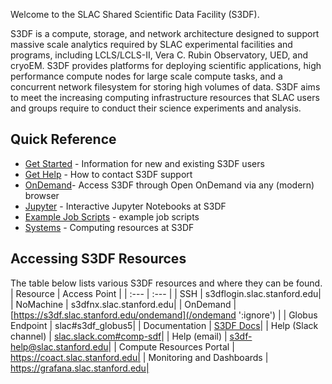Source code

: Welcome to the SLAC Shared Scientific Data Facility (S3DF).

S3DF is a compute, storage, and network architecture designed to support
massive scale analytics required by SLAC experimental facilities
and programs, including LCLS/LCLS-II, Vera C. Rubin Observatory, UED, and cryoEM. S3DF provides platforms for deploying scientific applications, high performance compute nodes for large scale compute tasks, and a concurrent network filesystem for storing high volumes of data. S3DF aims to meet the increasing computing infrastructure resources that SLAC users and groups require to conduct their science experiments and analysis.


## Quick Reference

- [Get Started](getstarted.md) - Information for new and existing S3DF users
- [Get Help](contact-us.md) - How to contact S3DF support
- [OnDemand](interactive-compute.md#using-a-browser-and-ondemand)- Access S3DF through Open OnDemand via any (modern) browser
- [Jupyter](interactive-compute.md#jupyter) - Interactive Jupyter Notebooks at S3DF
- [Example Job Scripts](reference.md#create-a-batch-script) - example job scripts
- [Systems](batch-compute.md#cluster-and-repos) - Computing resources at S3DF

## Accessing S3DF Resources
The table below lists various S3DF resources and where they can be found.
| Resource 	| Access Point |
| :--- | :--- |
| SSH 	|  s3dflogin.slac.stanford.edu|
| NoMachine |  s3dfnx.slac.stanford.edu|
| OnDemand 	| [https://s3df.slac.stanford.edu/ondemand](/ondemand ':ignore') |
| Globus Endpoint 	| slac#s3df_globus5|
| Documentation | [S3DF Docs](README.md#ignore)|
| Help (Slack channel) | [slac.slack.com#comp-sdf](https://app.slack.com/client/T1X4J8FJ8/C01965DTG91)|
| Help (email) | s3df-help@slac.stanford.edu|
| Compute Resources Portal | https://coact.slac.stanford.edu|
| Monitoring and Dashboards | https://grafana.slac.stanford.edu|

==

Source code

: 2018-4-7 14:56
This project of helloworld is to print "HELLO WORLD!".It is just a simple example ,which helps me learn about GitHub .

• Problem to work on
Of all the entries above, retype exactly the lines from the line with "- [Systems](batch-compute.md#cluster-and-repos) - Computing" to the line with "Dashboards | https://grafana.slac.stanford.edu|", both included, and no others.

• Task response
- [Systems](batch-compute.md#cluster-and-repos) - Computing resources at S3DF

## Accessing S3DF Resources
The table below lists various S3DF resources and where they can be found.
| Resource 	| Access Point |
| :--- | :--- |
| SSH 	|  s3dflogin.slac.stanford.edu|
| NoMachine |  s3dfnx.slac.stanford.edu|
| OnDemand 	| [https://s3df.slac.stanford.edu/ondemand](/ondemand ':ignore') |
| Globus Endpoint 	| slac#s3df_globus5|
| Documentation | [S3DF Docs](README.md#ignore)|
| Help (Slack channel) | [slac.slack.com#comp-sdf](https://app.slack.com/client/T1X4J8FJ8/C01965DTG91)|
| Help (email) | s3df-help@slac.stanford.edu|
| Compute Resources Portal | https://coact.slac.stanford.edu|
| Monitoring and Dashboards | https://grafana.slac.stanford.edu|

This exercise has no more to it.